(Plain-text document sources)
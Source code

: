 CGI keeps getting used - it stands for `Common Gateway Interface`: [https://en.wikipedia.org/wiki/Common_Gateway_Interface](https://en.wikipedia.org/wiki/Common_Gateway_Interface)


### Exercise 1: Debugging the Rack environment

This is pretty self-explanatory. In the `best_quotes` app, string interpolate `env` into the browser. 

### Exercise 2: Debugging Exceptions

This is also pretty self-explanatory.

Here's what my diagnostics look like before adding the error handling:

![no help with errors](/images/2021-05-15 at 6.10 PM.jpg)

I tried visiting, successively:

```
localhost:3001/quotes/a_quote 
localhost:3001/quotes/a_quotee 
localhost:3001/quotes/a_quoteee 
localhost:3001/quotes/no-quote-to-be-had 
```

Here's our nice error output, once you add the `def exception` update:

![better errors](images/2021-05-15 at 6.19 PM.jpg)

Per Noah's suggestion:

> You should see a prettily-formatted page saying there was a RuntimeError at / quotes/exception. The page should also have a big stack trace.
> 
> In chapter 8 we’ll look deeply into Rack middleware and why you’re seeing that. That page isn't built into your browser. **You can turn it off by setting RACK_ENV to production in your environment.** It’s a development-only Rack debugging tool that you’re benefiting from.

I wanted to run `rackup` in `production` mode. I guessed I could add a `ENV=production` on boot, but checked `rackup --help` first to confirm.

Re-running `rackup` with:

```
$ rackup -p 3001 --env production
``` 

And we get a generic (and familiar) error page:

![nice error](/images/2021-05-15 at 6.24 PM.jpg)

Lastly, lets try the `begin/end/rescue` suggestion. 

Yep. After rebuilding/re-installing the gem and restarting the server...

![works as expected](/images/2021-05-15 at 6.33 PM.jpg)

About this task: Repeat every line exactly, starting with the first line of the entries, and stop once the line containing "at 6.19 PM.jpg)" has been given.

Task response:
Source code

: CGI keeps getting used - it stands for `Common Gateway Interface`: [https://en.wikipedia.org/wiki/Common_Gateway_Interface](https://en.wikipedia.org/wiki/Common_Gateway_Interface)


### Exercise 1: Debugging the Rack environment

This is pretty self-explanatory. In the `best_quotes` app, string interpolate `env` into the browser. 

### Exercise 2: Debugging Exceptions

This is also pretty self-explanatory.

Here's what my diagnostics look like before adding the error handling:

![no help with errors](/images/2021-05-15 at 6.10 PM.jpg)

I tried visiting, successively:

```
localhost:3001/quotes/a_quote 
localhost:3001/quotes/a_quotee 
localhost:3001/quotes/a_quoteee 
localhost:3001/quotes/no-quote-to-be-had 
```

Here's our nice error output, once you add the `def exception` update:

![better errors](images/2021-05-15 at 6.19 PM.jpg)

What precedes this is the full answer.